へび女

■へび女[-おんな]

▽解説

 『怪談摸摸夢字彙』にある妖怪です。

 同書の「へび女」の図には、裁縫箱によりかかって眠る女と、縁側の物干竿に絡みついて彼女を見つめているような蛇の姿が描かれています。

 曰く、蛇女は丹波国の山出しの女で、朝夕骨を惜しみ、顔は仏頂面、尻は挽臼のように重々しく、口を開けば剃刀のように鋭い言葉を発し、仮病と蛇を使うのが得意であるといいます。
 眠りを好むという獣の「あしか」に見込まれたものとみえ、日が落ちて行灯に灯りが点る頃にもなれば繕い物も途中で放り出して居眠りし、昼間も台所で炭消壺によりかかって船を漕ぐ始末。いびきはまるでうわばみ(大蛇。いびきをかくと信じられ、大鼾の慣用句に用いられる)のようだといいます。
 そして、親の因果が子に報いるというが、この場合はこんな女を妻にした旦那が因果者だ、と締めくくられています。

 眠りこけるへび女は「久三(九三郎。下男奉公をする者のこと)どの、棚のすりこぎが鉢へ身を投げた。助け舟、助け舟」とおかしな寝言を発しています。

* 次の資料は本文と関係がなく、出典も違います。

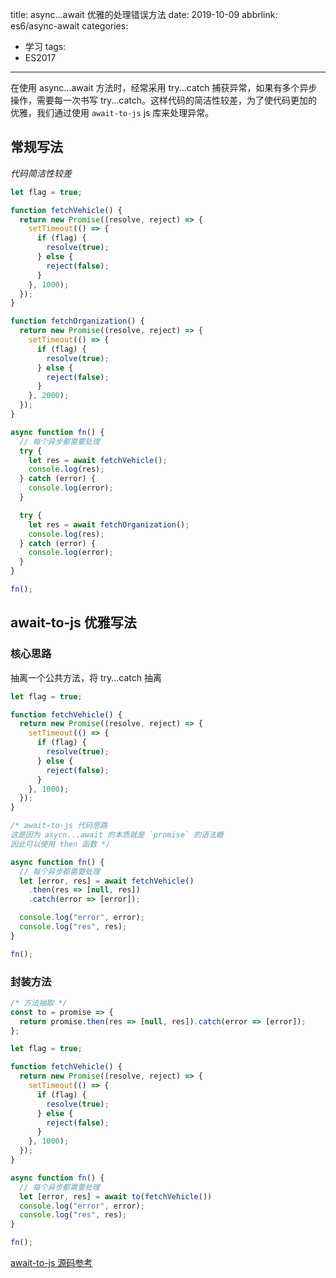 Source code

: title: async...await 优雅的处理错误方法
date: 2019-10-09
abbrlink: es6/async-await
categories:
  - 学习
tags:
  - ES2017
---


在使用 async...await 方法时，经常采用 try...catch 捕获异常，如果有多个异步操作，需要每一次书写 try...catch。这样代码的简洁性较差，为了使代码更加的优雅，我们通过使用 `await-to-js` js 库来处理异常。

<!-- more -->

## 常规写法

_代码简洁性较差_

```js
let flag = true;

function fetchVehicle() {
  return new Promise((resolve, reject) => {
    setTimeout(() => {
      if (flag) {
        resolve(true);
      } else {
        reject(false);
      }
    }, 1000);
  });
}

function fetchOrganization() {
  return new Promise((resolve, reject) => {
    setTimeout(() => {
      if (flag) {
        resolve(true);
      } else {
        reject(false);
      }
    }, 2000);
  });
}

async function fn() {
  // 每个异步都需要处理
  try {
    let res = await fetchVehicle();
    console.log(res);
  } catch (error) {
    console.log(error);
  }

  try {
    let res = await fetchOrganization();
    console.log(res);
  } catch (error) {
    console.log(error);
  }
}

fn();
```

## await-to-js 优雅写法

### 核心思路

抽离一个公共方法，将 try...catch 抽离

```js
let flag = true;

function fetchVehicle() {
  return new Promise((resolve, reject) => {
    setTimeout(() => {
      if (flag) {
        resolve(true);
      } else {
        reject(false);
      }
    }, 1000);
  });
}

/* await-to-js 代码思路
这是因为 asycn...await 的本质就是 `promise` 的语法糖
因此可以使用 then 函数 */

async function fn() {
  // 每个异步都需要处理
  let [error, res] = await fetchVehicle()
    .then(res => [null, res])
    .catch(error => [error]);

  console.log("error", error);
  console.log("res", res);
}

fn();
```

### 封装方法

```js
/* 方法抽取 */
const to = promise => {
  return promise.then(res => [null, res]).catch(error => [error]);
};

let flag = true;

function fetchVehicle() {
  return new Promise((resolve, reject) => {
    setTimeout(() => {
      if (flag) {
        resolve(true);
      } else {
        reject(false);
      }
    }, 1000);
  });
}

async function fn() {
  // 每个异步都需要处理
  let [error, res] = await to(fetchVehicle())
  console.log("error", error);
  console.log("res", res);
}

fn();


```

[await-to-js 源码参考](https://github.com/scopsy/await-to-js)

 だらだらと怠ける様子を蛇にたとえることがあり、これを見世物小屋の蛇使いの芸人などとかけて、怠惰な女房を見世物に出された珍獣、畸形のような調子で扱ったものが、この「へび女」です。


▽註

・『怪談摸摸夢字彙』…山東京伝作、北尾重政画。享和3年(1803)刊。よく知られた妖怪や既存の言葉を滑稽にもじり、化物絵本風に紹介する。


 
 怠け者のおばけみたいな嫁さんで愛想はないし口は悪いし……ってことで考えようによっては恐ろしいのですが、元の本にある絵の方はなんだか和やかにみえて癒されてしまいます。猫もくつろいでるし。